[[ Data for analysis, beginning ]]

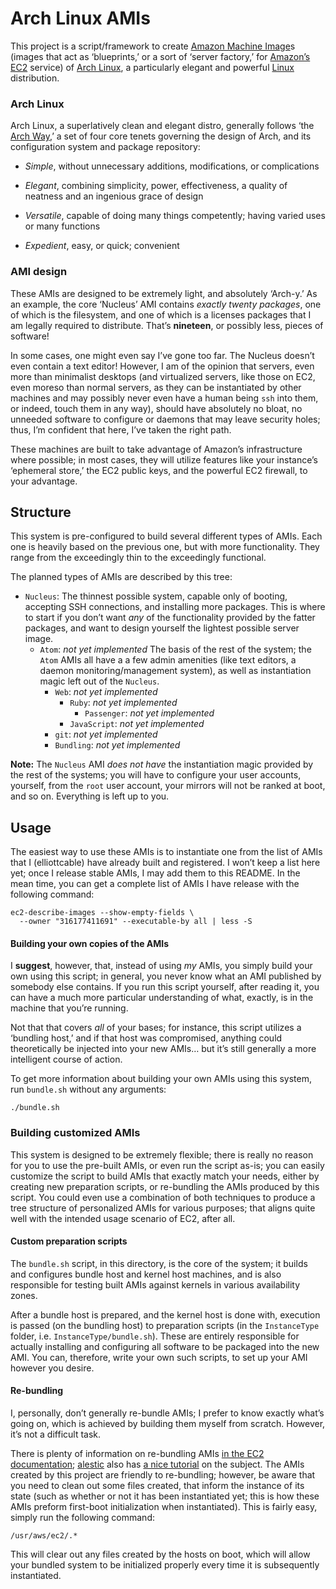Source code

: Arch Linux AMIs
===============
This project is a script/framework to create [Amazon Machine Image][]s (images
that act as ‘blueprints,’ or a sort of ‘server factory,’ for [Amazon’s EC2][EC2]
service) of [Arch Linux][], a particularly elegant and powerful [Linux][]
distribution.

  [Amazon Machine Image]: <http://en.wikipedia.org/wiki/Amazon_Machine_Image>
    "Wikipedia on Amazon Machine Images"
  [EC2]: <http://aws.amazon.com/ec2/>
    "Amazon’s Elastic Compute Cloud service"
  [Arch Linux]: <http://wiki.archlinux.org/index.php/Arch_Linux>
    "The Arch Linux wiki"
  [Linux]: <http://en.wikipedia.org/wiki/Linux>
    "Wikipedia on the Linux kernel"

### Arch Linux
Arch Linux, a superlatively clean and elegant distro, generally follows ‘the
[Arch Way][],’ a set of four core tenets governing the design of Arch, and its
configuration system and package repository:

- *Simple*, without unnecessary additions, modifications, or complications
- *Elegant*, combining simplicity, power, effectiveness, a quality of neatness
  and an ingenious grace of design
- *Versatile*, capable of doing many things competently; having varied uses or
  many functions
- *Expedient*, easy, or quick; convenient

  [Arch Way]: <http://wiki.archlinux.org/index.php/The_Arch_Way_v2.0>
    "The Arch wiki on the Arch Way"

### AMI design
These AMIs are designed to be extremely light, and absolutely ‘Arch-y.’ As an
example, the core ‘Nucleus’ AMI contains *exactly twenty packages*, one of
which is the filesystem, and one of which is a licenses packages that I am
legally required to distribute. That’s **nineteen**, or possibly less, pieces
of software!

In some cases, one might even say I’ve gone too far. The Nucleus doesn’t even
contain a text editor! However, I am of the opinion that servers, even more
than minimalist desktops (and virtualized servers, like those on EC2, even
moreso than normal servers, as they can be instantiated by other machines and
may possibly never even have a human being `ssh` into them, or indeed, touch
them in any way), should have absolutely no bloat, no unneeded software to
configure or daemons that may leave security holes; thus, I’m confident that
here, I’ve taken the right path.

These machines are built to take advantage of Amazon’s infrastructure
where possible; in most cases, they will utilize features like your instance’s
‘ephemeral store,’ the EC2 public keys, and the powerful EC2 firewall, to your
advantage.

Structure
---------
This system is pre-configured to build several different types of AMIs. Each
one is heavily based on the previous one, but with more functionality. They
range from the exceedingly thin to the exceedingly functional.

The planned types of AMIs are described by this tree:

- `Nucleus`: The thinnest possible system, capable only of booting, accepting
  SSH connections, and installing more packages. This is where to start if you
  don’t want *any* of the functionality provided by the fatter packages, and
  want to design yourself the lightest possible server image.
  - `Atom`: *not yet implemented* The basis of the rest of the system; the
    `Atom` AMIs all have a a few admin amenities (like text editors, a daemon
    monitoring/management system), as well as instantiation magic left out of
    the `Nucleus`.
    - `Web`: *not yet implemented*
      - `Ruby`: *not yet implemented*
        - `Passenger`: *not yet implemented*
      - `JavaScript`: *not yet implemented*
    - `git`: *not yet implemented*
    - `Bundling`: *not yet implemented*

**Note:** The `Nucleus` AMI *does not have* the instantiation magic provided
by the rest of the systems; you will have to configure your user accounts,
yourself, from the `root` user account, your mirrors will not be ranked at
boot, and so on. Everything is left up to you.

Usage
-----
The easiest way to use these AMIs is to instantiate one from the list of AMIs
that I (elliottcable) have already built and registered. I won’t keep a list
here yet; once I release stable AMIs, I may add them to this README. In the
mean time, you can get a complete list of AMIs I have release with the
following command:

    ec2-describe-images --show-empty-fields \
      --owner "316177411691" --executable-by all | less -S

#### Building your own copies of the AMIs
I **suggest**, however, that, instead of using *my* AMIs, you simply build
your own using this script; in general, you never know what an AMI published
by somebody else contains. If you run this script yourself, after reading it,
you can have a much more particular understanding of what, exactly, is in the
machine that you’re running.

Not that that covers *all* of your bases; for instance, this script utilizes
a ‘bundling host,’ and if that host was compromised, anything could
theoretically be injected into your new AMIs… but it’s still generally a more
intelligent course of action.

To get more information about building your own AMIs using this system, run
`bundle.sh` without any arguments:

    ./bundle.sh

### Building customized AMIs
This system is designed to be extremely flexible; there is really no reason
for you to use the pre-built AMIs, or even run the script as-is; you can
easily customize the script to build AMIs that exactly match your needs,
either by creating new preparation scripts, or re-bundling the AMIs produced
by this script. You could even use a combination of both techniques to produce
a tree structure of personalized AMIs for various purposes; that aligns quite
well with the intended usage scenario of EC2, after all.

#### Custom preparation scripts
The `bundle.sh` script, in this directory, is the core of the system; it
builds and configures bundle host and kernel host machines, and is also
responsible for testing built AMIs against kernels in various availability
zones.

After a bundle host is prepared, and the kernel host is done with, execution
is passed (on the bundling host) to preparation scripts (in the `InstanceType`
folder, i.e. `InstanceType/bundle.sh`). These are entirely responsible for
actually installing and configuring all software to be packaged into the new
AMI. You can, therefore, write your own such scripts, to set up your AMI
however you desire.

#### Re-bundling
I, personally, don’t generally re-bundle AMIs; I prefer to know exactly what’s
going on, which is achieved by building them myself from scratch. However,
it’s not a difficult task.

There is plenty of information on re-bundling AMIs
[in the EC2 documentation][ec2-rebundling]; [alestic][] also has
[a nice tutorial][alestic-tutorial] on the subject. The AMIs created by this
project are friendly to re-bundling; however, be aware that you need to clean
out some files created, that inform the instance of its state (such as
whether or not it has been instantiated yet; this is how these AMIs preform
first-boot initialization when instantiated). This is fairly easy, simply run
the following command:

    /usr/aws/ec2/.*

This will clear out any files created by the hosts on boot, which will allow
your bundled system to be initialized properly every time it is subsequently
instantiated.

  [ec2-rebundling]: <http://docs.amazonwebservices.com/AWSEC2/latest/DeveloperGuide/index.html?ami-from-existing-image.html>
    "Re-bundling instructions from EC2’s Developer Guide"
  [alestic]: <http://alestic.com/blog/>
    "An interesting blog on EC2"
  [alestic-tutorial]: <http://alestic.com/2009/06/ec2-ami-bundle>
    "alestic’s re-bundling tutorial"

[[ Data for analysis, end ]]

• _Task to complete_
For the records above, state how many lines contain the string "created", with no added text.

• _Result for this exercise_
3